EXTRACTED INFORMATION section start
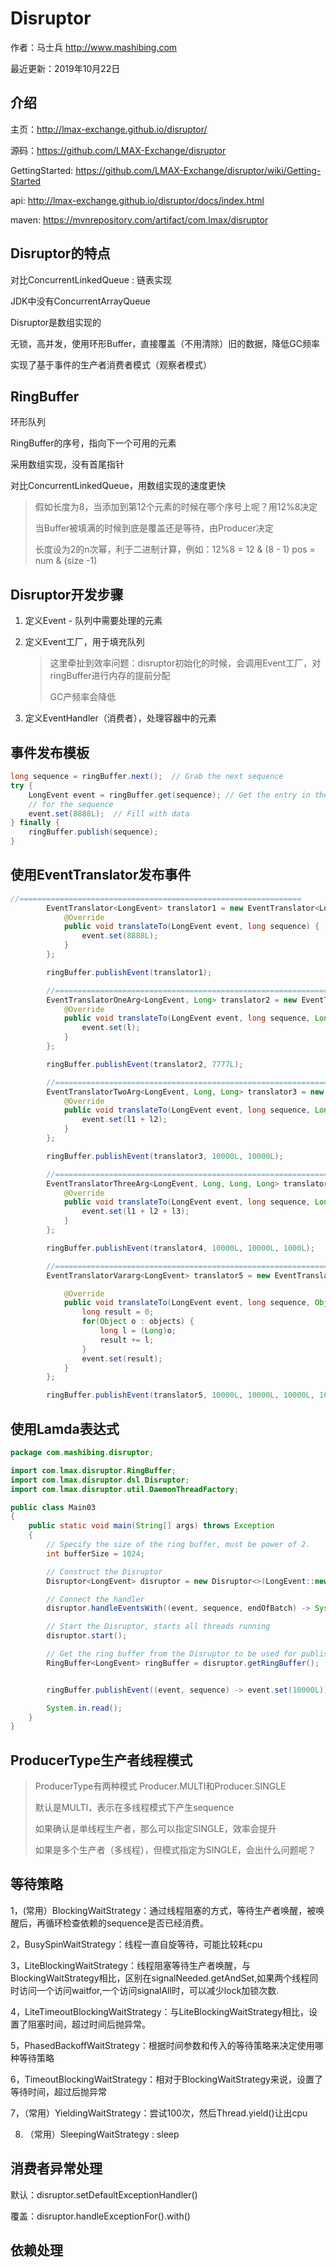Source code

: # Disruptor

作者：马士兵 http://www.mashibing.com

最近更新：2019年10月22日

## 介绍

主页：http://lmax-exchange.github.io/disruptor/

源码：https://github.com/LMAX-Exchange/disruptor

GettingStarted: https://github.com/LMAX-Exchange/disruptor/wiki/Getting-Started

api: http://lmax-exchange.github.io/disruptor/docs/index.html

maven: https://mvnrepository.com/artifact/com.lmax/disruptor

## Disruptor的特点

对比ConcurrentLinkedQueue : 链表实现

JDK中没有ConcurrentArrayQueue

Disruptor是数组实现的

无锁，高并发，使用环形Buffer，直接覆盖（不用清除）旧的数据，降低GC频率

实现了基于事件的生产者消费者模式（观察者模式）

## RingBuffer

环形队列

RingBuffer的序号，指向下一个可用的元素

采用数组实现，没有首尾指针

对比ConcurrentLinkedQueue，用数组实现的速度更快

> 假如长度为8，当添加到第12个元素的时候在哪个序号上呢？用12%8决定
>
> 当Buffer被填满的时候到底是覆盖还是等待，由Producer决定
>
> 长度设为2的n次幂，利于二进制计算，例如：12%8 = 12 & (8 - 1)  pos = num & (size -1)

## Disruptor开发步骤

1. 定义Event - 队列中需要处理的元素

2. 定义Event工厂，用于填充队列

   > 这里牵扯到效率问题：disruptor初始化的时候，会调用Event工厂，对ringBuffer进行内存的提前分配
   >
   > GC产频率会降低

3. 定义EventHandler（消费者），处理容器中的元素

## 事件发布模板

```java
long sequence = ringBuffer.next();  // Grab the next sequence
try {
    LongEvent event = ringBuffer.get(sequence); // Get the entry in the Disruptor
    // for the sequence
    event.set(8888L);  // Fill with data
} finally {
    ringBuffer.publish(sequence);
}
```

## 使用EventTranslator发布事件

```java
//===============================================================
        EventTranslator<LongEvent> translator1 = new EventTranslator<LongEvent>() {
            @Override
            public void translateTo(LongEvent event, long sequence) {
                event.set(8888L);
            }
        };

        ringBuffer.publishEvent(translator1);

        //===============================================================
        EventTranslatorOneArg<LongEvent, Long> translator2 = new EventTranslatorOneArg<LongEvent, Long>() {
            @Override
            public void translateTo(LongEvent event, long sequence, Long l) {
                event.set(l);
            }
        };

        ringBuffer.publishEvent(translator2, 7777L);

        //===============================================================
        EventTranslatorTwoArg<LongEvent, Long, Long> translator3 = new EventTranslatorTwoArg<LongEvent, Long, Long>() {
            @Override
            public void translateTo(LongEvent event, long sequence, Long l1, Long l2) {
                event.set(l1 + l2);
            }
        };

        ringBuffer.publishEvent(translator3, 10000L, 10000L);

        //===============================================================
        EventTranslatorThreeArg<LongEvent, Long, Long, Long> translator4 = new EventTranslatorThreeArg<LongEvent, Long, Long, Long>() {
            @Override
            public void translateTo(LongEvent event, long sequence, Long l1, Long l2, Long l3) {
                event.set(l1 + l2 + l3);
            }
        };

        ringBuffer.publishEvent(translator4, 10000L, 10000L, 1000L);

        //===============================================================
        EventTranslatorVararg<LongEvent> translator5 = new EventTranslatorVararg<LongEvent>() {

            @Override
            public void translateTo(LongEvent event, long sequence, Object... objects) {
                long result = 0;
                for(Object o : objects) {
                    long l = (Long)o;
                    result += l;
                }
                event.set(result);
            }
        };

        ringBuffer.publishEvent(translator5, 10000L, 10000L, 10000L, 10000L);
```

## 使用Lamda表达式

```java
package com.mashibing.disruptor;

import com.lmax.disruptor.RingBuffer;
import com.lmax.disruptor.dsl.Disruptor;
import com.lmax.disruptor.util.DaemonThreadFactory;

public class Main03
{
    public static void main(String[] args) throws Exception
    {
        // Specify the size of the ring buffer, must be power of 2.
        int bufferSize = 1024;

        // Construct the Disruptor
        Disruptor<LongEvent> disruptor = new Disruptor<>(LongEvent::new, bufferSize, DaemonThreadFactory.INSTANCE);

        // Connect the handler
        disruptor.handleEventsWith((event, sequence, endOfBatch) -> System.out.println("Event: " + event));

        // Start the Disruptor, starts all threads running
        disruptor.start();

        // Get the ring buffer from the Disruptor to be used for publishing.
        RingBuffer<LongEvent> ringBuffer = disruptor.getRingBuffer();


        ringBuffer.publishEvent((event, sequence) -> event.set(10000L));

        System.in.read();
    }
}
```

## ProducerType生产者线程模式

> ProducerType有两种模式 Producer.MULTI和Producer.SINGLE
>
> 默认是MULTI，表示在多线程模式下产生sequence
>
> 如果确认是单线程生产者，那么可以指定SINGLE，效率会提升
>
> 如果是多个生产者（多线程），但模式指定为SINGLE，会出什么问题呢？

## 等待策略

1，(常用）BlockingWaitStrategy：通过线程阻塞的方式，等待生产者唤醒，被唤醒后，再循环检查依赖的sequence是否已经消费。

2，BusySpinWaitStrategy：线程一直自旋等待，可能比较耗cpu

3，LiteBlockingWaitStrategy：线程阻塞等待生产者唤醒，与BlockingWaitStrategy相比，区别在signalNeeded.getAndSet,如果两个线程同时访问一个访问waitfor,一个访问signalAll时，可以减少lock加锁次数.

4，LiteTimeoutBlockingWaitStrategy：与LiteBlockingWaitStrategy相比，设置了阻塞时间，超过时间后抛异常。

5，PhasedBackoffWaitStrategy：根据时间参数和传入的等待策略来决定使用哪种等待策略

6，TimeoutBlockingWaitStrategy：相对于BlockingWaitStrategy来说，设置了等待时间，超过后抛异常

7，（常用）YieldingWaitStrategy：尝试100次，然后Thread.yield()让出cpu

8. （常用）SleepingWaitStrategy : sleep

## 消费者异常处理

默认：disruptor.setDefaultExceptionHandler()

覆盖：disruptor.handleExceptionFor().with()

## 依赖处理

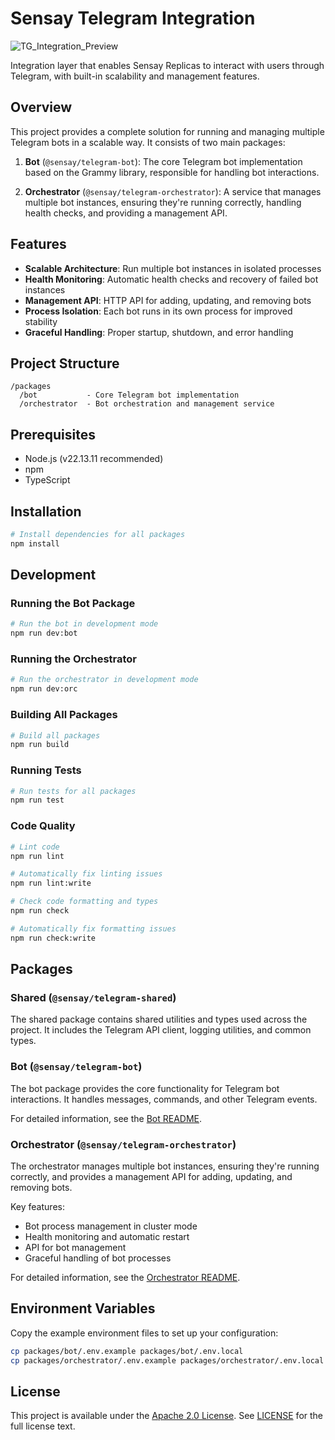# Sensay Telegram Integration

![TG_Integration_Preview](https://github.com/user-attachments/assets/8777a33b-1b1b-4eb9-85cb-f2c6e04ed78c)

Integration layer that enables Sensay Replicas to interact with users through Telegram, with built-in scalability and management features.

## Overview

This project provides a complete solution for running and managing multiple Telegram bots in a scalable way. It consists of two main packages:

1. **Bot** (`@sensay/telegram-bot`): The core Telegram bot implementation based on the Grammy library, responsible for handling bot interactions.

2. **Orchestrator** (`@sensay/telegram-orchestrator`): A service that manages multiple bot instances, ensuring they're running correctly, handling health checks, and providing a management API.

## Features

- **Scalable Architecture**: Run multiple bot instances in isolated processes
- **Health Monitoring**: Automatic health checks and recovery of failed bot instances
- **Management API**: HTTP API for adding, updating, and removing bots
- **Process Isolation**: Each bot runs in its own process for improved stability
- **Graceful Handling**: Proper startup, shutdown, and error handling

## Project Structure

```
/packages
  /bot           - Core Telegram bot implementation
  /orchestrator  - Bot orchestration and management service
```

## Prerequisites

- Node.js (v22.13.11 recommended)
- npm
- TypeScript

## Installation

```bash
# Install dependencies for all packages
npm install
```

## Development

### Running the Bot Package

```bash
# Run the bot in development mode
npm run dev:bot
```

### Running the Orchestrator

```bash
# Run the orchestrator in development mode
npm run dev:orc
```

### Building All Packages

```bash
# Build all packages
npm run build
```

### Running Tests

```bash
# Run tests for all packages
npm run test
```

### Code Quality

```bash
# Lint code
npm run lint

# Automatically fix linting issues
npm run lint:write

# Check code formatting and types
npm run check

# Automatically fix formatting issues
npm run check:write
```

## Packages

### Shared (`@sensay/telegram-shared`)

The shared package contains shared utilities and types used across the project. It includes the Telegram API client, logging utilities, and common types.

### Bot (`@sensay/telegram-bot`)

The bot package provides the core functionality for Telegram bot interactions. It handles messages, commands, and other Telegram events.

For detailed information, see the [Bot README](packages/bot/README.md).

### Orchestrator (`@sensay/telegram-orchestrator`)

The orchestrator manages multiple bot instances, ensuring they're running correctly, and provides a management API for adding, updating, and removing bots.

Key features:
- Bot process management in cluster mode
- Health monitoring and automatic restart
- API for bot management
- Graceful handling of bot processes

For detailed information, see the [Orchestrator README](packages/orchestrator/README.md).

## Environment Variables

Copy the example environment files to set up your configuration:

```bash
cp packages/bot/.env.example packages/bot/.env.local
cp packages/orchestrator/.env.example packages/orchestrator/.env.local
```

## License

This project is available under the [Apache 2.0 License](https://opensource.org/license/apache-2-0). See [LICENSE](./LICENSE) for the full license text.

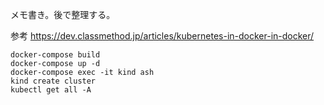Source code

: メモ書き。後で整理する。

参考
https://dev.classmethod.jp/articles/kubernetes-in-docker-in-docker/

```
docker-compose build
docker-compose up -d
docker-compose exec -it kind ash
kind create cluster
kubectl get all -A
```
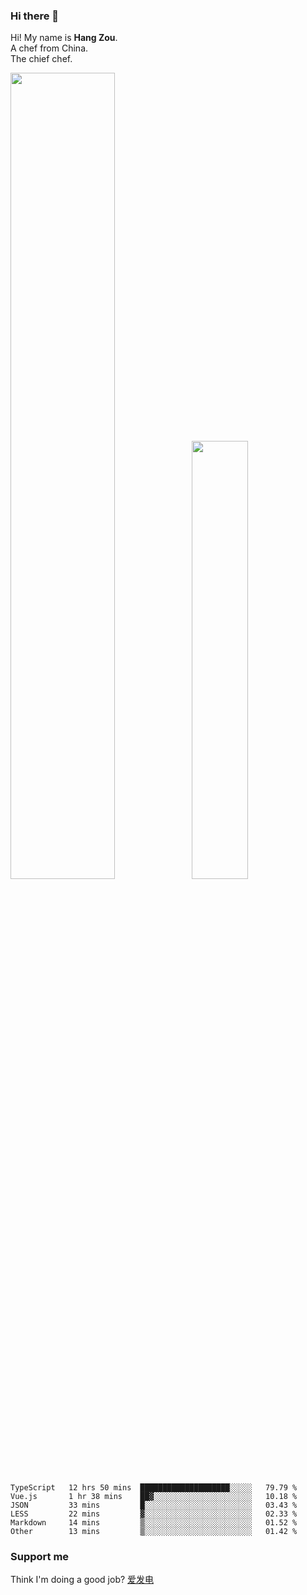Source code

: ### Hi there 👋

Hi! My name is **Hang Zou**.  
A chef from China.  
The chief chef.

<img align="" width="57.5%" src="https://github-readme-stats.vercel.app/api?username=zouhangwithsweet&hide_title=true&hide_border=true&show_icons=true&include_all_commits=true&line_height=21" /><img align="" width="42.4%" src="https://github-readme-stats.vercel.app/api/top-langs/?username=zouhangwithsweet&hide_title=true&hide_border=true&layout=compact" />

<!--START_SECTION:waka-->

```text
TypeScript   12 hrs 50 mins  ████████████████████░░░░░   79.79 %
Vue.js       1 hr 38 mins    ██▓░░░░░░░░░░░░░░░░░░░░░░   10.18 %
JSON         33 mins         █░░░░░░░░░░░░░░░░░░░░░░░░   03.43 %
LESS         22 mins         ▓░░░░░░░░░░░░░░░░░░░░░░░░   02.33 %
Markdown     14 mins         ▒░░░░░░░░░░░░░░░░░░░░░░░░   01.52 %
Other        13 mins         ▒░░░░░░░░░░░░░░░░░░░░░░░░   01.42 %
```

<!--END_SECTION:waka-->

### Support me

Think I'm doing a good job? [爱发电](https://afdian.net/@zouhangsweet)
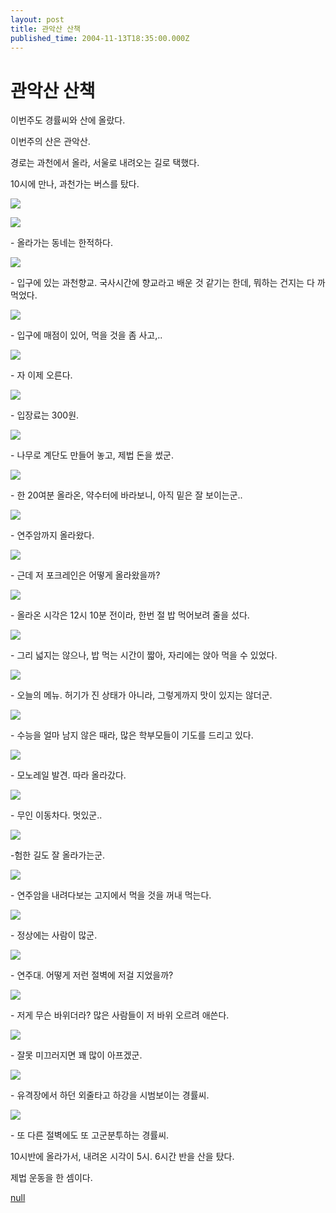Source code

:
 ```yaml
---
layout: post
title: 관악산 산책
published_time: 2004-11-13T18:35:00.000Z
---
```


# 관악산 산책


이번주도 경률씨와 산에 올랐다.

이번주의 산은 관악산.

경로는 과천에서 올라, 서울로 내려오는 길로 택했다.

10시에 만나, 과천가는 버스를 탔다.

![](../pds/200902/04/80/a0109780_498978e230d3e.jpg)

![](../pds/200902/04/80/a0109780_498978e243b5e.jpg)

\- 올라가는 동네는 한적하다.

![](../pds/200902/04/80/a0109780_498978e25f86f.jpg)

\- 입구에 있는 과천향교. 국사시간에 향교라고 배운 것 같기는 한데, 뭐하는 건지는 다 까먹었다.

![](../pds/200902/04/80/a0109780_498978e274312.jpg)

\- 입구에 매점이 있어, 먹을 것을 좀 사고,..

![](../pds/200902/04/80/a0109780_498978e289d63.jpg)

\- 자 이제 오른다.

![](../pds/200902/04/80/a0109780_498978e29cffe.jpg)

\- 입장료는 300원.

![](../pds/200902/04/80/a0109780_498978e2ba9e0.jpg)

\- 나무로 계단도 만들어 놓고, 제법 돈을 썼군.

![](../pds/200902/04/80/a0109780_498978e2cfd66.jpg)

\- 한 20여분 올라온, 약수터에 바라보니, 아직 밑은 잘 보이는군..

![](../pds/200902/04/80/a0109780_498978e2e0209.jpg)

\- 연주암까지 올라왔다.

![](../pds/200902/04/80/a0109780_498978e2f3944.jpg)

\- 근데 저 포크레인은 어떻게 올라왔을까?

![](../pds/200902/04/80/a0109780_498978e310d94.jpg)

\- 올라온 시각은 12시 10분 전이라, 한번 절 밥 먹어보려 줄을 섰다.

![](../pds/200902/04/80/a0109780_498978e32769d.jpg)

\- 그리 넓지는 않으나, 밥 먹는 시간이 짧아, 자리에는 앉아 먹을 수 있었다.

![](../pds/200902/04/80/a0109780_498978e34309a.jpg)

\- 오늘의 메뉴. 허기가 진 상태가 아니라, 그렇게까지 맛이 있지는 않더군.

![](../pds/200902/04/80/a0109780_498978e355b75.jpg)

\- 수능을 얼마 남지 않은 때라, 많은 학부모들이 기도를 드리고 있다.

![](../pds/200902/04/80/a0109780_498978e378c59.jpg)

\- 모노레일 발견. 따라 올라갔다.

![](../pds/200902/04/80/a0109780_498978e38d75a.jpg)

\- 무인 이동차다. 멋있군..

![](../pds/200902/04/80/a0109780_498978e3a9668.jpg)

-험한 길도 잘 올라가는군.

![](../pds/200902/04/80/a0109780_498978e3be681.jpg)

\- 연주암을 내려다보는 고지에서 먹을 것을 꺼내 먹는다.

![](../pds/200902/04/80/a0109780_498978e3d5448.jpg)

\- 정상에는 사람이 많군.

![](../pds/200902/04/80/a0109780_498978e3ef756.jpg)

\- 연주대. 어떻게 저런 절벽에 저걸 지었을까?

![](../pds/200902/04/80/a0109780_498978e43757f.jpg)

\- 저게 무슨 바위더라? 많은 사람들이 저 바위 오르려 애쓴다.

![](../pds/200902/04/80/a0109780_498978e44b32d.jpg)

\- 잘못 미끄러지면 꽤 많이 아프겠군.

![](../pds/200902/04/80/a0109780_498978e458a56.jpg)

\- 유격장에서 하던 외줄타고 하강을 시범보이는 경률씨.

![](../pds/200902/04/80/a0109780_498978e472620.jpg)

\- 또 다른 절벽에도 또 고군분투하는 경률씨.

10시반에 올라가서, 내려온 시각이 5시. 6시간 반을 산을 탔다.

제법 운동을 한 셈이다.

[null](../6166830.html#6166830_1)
EXTRACTED INFORMATION section end
The answer is the run of lines above from the line containing "기도를 드리고 있다." through the line containing "먹을 것을 꺼내 먹는다.", copied exactly and alone.

WORKED SOLUTION.
\- 수능을 얼마 남지 않은 때라, 많은 학부모들이 기도를 드리고 있다.

![](../pds/200902/04/80/a0109780_498978e378c59.jpg)

\- 모노레일 발견. 따라 올라갔다.

![](../pds/200902/04/80/a0109780_498978e38d75a.jpg)

\- 무인 이동차다. 멋있군..

![](../pds/200902/04/80/a0109780_498978e3a9668.jpg)

-험한 길도 잘 올라가는군.

![](../pds/200902/04/80/a0109780_498978e3be681.jpg)

\- 연주암을 내려다보는 고지에서 먹을 것을 꺼내 먹는다.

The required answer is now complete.